-- DATA RECORDS --
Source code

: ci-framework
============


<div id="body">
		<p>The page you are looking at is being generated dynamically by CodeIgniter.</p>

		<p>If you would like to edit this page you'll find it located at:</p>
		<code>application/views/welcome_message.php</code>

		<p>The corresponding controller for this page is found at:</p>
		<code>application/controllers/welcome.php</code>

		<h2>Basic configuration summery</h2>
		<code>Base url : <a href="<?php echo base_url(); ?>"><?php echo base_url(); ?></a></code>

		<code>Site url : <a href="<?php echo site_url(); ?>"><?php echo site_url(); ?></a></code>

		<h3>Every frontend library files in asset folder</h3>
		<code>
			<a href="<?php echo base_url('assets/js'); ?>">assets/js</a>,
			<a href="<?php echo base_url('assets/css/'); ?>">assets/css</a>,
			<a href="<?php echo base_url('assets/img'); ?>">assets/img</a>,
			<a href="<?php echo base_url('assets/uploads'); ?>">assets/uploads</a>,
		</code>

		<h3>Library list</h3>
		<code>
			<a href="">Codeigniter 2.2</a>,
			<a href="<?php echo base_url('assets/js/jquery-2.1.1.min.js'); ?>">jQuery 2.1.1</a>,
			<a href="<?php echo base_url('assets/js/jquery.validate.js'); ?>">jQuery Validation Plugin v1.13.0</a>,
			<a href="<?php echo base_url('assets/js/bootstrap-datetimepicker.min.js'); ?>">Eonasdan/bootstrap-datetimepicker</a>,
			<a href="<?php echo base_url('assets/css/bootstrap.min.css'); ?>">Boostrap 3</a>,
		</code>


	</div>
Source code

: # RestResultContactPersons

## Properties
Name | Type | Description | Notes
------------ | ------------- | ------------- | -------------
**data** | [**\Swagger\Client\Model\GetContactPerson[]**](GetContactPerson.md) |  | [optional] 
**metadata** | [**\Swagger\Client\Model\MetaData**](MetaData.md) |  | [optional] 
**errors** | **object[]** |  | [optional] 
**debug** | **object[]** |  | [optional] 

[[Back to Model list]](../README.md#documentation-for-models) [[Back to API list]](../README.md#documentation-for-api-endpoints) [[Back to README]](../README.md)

-- EXERCISE DETAILS --
Lines from the top of the data above through the line containing "<code>application/views/welcome_message.php</code>" must be repeated exactly. All other lines stay out.

-- EXERCISE SOLUTION --
Source code

: ci-framework
============


<div id="body">
		<p>The page you are looking at is being generated dynamically by CodeIgniter.</p>

		<p>If you would like to edit this page you'll find it located at:</p>
		<code>application/views/welcome_message.php</code>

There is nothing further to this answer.